- _Activity_
Nothing is needed except the lines below that run from the one with "These chains are" through the one with "- Do not add", repeated exactly.

Dataset records

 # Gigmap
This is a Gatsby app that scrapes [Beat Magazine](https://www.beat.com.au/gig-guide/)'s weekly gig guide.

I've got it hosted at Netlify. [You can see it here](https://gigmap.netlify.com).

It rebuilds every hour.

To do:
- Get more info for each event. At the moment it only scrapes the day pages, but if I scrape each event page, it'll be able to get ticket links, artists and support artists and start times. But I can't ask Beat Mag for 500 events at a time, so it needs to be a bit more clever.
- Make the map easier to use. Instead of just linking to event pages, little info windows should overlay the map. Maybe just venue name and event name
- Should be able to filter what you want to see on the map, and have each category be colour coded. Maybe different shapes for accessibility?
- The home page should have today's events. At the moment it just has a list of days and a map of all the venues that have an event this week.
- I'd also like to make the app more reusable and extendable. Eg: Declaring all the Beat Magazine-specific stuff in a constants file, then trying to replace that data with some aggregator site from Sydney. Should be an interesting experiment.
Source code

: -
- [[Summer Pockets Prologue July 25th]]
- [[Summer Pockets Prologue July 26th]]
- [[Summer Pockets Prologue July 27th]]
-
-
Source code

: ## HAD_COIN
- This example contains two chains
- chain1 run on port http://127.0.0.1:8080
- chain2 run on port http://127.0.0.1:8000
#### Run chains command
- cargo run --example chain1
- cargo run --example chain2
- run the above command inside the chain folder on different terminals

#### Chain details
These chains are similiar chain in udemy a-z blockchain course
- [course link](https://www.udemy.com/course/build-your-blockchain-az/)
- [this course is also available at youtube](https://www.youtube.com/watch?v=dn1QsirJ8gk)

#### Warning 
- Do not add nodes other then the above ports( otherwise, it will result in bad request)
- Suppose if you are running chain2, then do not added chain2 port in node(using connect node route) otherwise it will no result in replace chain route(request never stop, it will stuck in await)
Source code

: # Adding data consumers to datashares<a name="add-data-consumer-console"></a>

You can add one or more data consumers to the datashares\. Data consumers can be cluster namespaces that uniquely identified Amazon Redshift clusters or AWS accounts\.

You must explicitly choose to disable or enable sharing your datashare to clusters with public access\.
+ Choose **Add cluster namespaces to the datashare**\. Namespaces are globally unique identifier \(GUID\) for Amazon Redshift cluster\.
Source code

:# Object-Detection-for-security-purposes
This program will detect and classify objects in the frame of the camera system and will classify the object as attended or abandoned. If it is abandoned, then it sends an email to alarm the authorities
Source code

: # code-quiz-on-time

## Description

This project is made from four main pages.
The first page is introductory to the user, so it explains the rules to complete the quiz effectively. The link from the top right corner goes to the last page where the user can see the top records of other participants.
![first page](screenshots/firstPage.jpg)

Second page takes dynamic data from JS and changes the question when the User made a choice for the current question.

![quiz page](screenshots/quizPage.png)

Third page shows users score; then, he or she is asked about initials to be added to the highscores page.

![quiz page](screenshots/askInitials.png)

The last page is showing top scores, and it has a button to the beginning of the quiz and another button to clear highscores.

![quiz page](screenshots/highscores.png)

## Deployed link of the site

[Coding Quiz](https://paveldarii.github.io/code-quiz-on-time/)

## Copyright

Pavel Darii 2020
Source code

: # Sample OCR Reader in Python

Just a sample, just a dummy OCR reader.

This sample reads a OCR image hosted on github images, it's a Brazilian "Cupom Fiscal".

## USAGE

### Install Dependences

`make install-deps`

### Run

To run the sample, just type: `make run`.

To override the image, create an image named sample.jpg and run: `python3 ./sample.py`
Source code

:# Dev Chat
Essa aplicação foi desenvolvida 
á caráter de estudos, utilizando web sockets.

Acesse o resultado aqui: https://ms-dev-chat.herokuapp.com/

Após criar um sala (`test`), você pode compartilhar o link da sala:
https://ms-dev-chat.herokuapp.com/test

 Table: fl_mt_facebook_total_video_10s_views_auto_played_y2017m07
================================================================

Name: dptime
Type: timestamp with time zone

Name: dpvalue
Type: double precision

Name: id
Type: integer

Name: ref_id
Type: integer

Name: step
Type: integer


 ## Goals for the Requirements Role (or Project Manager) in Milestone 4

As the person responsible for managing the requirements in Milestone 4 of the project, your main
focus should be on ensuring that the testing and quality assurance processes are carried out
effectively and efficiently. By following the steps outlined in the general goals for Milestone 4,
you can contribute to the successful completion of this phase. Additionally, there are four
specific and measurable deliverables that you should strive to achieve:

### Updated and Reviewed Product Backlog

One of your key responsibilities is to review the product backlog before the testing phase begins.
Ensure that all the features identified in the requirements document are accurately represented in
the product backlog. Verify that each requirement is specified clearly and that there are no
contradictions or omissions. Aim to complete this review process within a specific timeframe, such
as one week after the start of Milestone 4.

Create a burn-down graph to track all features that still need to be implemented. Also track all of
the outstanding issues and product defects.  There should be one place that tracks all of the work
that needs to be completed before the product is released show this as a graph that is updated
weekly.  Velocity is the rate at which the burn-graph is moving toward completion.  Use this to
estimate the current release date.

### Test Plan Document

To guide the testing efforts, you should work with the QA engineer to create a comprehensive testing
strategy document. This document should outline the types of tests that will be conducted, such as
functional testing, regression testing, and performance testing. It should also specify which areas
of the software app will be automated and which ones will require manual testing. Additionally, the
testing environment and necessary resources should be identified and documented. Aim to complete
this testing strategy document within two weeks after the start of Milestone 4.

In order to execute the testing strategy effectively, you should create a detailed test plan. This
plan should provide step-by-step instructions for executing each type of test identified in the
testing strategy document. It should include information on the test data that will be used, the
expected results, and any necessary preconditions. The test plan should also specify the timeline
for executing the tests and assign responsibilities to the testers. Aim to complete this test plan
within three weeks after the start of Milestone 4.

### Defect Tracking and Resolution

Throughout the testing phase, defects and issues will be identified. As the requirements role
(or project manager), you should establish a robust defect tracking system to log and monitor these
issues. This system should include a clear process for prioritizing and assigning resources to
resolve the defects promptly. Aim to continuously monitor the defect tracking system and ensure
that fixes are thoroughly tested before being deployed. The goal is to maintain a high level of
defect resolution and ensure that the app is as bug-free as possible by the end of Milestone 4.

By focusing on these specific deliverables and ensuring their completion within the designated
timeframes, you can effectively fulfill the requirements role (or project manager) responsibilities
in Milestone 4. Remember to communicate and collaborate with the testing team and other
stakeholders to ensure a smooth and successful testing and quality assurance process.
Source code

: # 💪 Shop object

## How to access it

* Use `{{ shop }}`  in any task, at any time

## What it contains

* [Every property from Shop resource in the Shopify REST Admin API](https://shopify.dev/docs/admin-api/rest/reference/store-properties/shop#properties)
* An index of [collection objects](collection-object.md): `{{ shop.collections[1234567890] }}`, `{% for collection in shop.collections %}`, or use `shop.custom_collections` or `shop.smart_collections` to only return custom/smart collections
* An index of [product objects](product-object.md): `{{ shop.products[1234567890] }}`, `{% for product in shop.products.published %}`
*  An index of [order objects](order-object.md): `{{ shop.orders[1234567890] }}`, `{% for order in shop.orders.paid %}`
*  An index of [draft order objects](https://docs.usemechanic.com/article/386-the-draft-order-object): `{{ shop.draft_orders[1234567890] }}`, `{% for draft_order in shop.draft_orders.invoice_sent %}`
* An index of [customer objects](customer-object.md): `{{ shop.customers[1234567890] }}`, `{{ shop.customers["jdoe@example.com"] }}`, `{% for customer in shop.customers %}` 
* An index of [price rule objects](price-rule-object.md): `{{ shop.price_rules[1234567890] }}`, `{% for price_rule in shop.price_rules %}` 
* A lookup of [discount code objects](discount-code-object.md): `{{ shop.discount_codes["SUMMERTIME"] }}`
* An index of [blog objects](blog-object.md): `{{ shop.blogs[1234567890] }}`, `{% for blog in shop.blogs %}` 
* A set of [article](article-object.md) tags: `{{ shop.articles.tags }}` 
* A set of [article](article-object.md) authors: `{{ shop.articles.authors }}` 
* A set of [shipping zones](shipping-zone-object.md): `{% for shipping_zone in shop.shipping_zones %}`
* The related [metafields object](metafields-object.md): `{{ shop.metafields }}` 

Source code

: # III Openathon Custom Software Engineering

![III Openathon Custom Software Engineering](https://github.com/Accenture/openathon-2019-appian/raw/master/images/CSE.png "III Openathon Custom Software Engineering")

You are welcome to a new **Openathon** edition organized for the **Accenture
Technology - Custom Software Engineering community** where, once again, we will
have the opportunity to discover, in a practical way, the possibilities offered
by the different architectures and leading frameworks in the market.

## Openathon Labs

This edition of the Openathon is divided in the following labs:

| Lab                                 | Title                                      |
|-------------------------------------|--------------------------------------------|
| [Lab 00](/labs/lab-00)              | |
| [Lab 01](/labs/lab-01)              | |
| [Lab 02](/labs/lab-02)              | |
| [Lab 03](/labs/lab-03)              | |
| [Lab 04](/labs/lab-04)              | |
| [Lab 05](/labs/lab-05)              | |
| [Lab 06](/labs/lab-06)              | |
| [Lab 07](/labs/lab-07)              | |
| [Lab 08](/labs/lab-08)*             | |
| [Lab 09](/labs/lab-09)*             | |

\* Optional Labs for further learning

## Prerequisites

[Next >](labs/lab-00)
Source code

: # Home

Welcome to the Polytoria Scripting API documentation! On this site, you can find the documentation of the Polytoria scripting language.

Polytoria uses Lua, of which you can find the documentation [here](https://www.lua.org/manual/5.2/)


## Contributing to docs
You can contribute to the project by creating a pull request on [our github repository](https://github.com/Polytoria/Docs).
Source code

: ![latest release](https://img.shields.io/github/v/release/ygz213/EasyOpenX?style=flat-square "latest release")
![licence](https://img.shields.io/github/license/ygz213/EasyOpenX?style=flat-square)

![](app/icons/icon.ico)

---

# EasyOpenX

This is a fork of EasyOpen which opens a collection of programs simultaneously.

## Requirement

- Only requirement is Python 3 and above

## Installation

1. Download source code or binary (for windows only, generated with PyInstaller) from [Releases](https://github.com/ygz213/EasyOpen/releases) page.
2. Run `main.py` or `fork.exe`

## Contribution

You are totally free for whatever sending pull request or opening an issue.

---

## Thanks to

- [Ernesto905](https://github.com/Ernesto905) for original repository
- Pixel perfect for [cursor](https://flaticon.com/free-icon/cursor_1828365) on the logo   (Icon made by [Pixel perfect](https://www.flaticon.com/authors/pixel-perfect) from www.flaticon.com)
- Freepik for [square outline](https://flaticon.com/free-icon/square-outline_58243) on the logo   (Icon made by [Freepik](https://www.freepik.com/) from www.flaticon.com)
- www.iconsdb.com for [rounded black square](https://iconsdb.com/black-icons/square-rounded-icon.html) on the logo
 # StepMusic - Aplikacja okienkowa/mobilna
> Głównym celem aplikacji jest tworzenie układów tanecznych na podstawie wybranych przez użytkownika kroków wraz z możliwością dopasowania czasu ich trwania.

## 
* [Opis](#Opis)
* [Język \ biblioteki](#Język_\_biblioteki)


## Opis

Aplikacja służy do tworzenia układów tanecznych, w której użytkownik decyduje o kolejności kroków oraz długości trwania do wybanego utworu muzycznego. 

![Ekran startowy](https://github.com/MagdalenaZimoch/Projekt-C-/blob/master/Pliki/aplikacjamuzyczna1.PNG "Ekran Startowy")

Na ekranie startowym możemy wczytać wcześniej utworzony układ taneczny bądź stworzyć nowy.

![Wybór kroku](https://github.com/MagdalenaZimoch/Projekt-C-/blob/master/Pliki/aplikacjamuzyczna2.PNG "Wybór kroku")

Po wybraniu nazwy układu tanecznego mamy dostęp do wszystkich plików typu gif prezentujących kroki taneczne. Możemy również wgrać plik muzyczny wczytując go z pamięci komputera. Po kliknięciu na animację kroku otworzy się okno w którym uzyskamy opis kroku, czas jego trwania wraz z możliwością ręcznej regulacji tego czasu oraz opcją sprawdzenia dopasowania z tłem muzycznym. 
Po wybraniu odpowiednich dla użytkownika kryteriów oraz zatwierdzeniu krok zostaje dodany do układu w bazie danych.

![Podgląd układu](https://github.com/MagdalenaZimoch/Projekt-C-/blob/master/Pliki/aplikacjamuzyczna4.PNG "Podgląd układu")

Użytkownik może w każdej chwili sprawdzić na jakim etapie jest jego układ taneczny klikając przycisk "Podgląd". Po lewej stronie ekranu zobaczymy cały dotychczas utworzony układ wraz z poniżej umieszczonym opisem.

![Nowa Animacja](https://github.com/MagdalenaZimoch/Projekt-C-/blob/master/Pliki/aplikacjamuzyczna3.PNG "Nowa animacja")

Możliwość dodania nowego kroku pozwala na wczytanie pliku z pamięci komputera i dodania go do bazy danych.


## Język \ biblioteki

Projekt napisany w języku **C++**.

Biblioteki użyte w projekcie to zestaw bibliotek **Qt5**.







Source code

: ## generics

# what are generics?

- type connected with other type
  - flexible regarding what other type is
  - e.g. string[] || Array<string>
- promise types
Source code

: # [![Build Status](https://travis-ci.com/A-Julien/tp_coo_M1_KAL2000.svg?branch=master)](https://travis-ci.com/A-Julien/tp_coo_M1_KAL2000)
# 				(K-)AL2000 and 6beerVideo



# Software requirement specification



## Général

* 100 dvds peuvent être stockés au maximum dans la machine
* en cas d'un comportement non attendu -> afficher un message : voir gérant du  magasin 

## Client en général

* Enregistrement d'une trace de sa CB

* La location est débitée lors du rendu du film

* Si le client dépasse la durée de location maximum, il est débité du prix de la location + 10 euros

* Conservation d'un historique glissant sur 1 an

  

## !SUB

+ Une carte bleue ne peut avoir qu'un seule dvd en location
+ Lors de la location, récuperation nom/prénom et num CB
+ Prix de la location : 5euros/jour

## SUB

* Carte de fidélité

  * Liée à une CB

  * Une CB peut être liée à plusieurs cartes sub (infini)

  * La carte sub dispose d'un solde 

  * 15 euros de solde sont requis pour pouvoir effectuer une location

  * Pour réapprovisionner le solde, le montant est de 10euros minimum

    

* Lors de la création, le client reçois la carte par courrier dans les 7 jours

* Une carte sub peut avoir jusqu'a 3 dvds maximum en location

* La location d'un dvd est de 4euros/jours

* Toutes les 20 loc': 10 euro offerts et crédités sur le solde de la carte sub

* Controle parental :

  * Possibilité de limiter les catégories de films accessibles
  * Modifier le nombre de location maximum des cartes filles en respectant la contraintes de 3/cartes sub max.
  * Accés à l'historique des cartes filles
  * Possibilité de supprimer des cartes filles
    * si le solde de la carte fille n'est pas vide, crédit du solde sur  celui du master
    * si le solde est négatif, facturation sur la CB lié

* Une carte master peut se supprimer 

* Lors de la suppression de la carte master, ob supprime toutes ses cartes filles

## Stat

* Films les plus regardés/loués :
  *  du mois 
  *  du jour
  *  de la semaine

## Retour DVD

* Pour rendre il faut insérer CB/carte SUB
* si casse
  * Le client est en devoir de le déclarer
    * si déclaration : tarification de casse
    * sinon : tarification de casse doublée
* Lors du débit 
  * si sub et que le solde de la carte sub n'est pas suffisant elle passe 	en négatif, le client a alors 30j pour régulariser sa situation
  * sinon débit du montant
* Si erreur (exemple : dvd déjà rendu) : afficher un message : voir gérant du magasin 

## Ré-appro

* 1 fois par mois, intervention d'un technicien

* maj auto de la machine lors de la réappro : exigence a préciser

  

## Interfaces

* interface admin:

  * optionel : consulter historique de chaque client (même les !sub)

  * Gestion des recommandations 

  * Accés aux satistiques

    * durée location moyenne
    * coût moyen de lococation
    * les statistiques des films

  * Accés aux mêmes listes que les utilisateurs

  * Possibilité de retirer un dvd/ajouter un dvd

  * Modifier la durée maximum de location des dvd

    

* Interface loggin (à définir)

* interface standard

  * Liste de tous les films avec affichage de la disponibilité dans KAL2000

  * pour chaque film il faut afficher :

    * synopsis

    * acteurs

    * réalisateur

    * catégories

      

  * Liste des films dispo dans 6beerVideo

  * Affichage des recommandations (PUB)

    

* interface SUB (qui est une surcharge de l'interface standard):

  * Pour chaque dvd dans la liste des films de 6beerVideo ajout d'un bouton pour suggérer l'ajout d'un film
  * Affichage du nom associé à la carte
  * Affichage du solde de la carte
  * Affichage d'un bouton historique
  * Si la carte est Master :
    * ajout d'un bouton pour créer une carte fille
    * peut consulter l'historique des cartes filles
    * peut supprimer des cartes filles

- _Result for this exercise_
These chains are similiar chain in udemy a-z blockchain course
- [course link](https://www.udemy.com/course/build-your-blockchain-az/)
- [this course is also available at youtube](https://www.youtube.com/watch?v=dn1QsirJ8gk)

#### Warning 
- Do not add nodes other then the above ports( otherwise, it will result in bad request)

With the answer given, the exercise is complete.